Where there is success, there is snark. Putting people down can, albeit transiently, boost your self-worth. As the media professional puts it: “I watch videos of people I hate to reassure myself that I am better, more thoughtful and ironically detached from the altar of social media.”
As a social-media enthusiast, I live in fear of hate follows, yet some see it as a perk. “Thousands of people hate-follow me,” says the journalist Milo Yiannopoulos of his controversial Twitter timeline. “I find it hugely satisfying. People find me too funny and fascinating to deny themselves the pleasure. Even my enemies can’t help themselves.”
Hate-following is the social-media incarnation of whispering behind someone’s back (everyone who sent me anecdotes requested anonymity).
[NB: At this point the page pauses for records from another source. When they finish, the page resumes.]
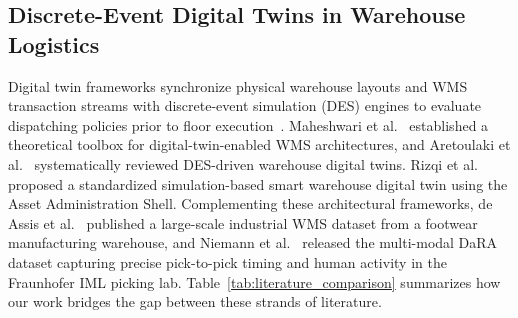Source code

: \documentclass[conference]{IEEEtran}
\begin{document}
\subsection{Discrete-Event Digital Twins in Warehouse Logistics}
\label{sec:rel_dt}
Digital twin frameworks synchronize physical warehouse layouts and WMS transaction streams with discrete-event simulation (DES) engines to evaluate dispatching policies prior to floor execution~\cite{maheshwari2023digital,aretoulaki2024discrete,rizqi2024simulation}. Maheshwari et al.~\cite{maheshwari2023digital} established a theoretical toolbox for digital-twin-enabled WMS architectures, and Aretoulaki et al.~\cite{aretoulaki2024discrete} systematically reviewed DES-driven warehouse digital twins. Rizqi et al.~\cite{rizqi2024simulation} proposed a standardized simulation-based smart warehouse digital twin using the Asset Administration Shell. Complementing these architectural frameworks, de Assis et al.~\cite{assis2025order} published a large-scale industrial WMS dataset from a footwear manufacturing warehouse, and Niemann et al.~\cite{niemann2026dara} released the multi-modal DaRA dataset capturing precise pick-to-pick timing and human activity in the Fraunhofer IML picking lab. Table~\ref{tab:literature_comparison} summarizes how our work bridges the gap between these strands of literature.
\end{document}
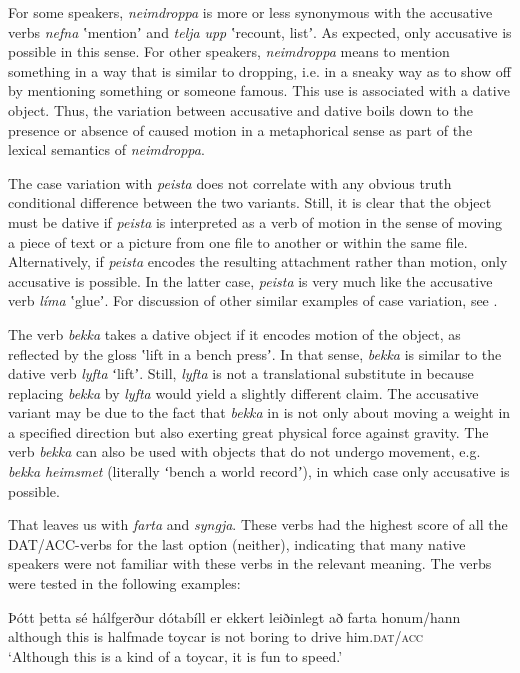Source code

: \documentclass[output=paper,modfonts,nonflat]{langsci/langscibook}
\begin{document}
For some speakers, \textit{neimdroppa} is more or less synonymous with the accusative verbs \textit{nefna} ʽmentionʼ and \textit{telja} \textit{upp} ʽrecount, listʼ. As expected, only accusative is possible in this sense. For other speakers,  \textit{neimdroppa} means to mention something in a way that is similar to dropping, i.e. in a sneaky way as to show off by mentioning something or someone famous. This use is associated with a dative object. Thus, the variation between accusative and dative boils down to the presence or absence of caused motion in a metaphorical sense as part of the lexical semantics of \textit{neimdroppa}.

The case variation with \textit{peista} does not correlate with any obvious truth conditional difference between the two variants. Still, it is clear that the object must be dative if \textit{peista} is interpreted as a verb of motion in the sense of moving a piece of text or a picture from one file to another or within the same file. Alternatively, if \textit{peista} encodes the resulting attachment rather than motion, only accusative is possible. In the latter case, \textit{peista} is very much like the accusative verb \textit{líma} ʽglueʼ. For discussion of other similar examples of case variation, see \citet{Jónsson2013a}.

The verb \textit{bekka} takes a dative object if it encodes motion of the object, as reflected by the gloss ʽlift in a bench pressʼ. In that sense, \textit{bekka} is similar to the dative verb \textit{lyfta} ʻliftʼ. Still, \textit{lyfta} is not a translational substitute in  because replacing \textit{bekka} by \textit{lyfta} would yield a slightly different claim. The accusative variant may be due to the fact that \textit{bekka} in  is not only about moving a weight in a specified direction but also exerting great physical force against gravity. The verb \textit{bekka} can also be used with objects that do not undergo movement, e.g. \textit{bekka} \textit{heimsmet} (literally ʻbench a world recordʼ), in which case only accusative is possible. 

That leaves us with \textit{farta} and \textit{syngja}. These verbs had the highest score of all the DAT/ACC-verbs for the last option (neither), indicating that many native speakers were not familiar with these verbs in the relevant meaning. The verbs were tested in the following examples: 


\ea
    \label{ex:jonsson:8}
\ea%
\gll  Þótt  þetta  sé  hálfgerður  dótabíll  er  ekkert  leiðinlegt  að  farta  honum/hann\\
   although  this  is  halfmade  toycar  is  not  boring  to  drive  him.\textsc{dat/acc}\\
\glt `Although this is a kind of a toycar, it is fun to speed.'
\end{document}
It is mostly passive and silent, but sometimes it can be clamorous, such as the comments under the stylist Chloe Bartoli’s pictures after she was seen enjoying a PDA with Scott Disick, Kourtney Kardashian’s ex. However, according to the aforementioned young mum, you have to have limits: “I’d never comment or tag.”
Judging someone through the lens of their own social-media curation could be bad for you, too. Sinclair warns that the constant comparison with other peoples’ lives can intensify feelings of low self-worth and segue into depression. As one colleague says: “I feel a bit crap afterwards. I know it isn’t good for me.”
“Rather than hate-following, I would suggest you cleanse and purge yourself of such accounts, before restoring your faith in the world with a video of a chihuahua,” ne friend advises. The male media professional concludes: “Who is lamer, the person detailing their eating habits on YouTube or the person watching those videos for kicks?”
Perhaps the answer is a karmic one: feel free to hate-follow if you yourself don’t mind being hate-followed. Sound fair?
Illustration by Daisy Wallis.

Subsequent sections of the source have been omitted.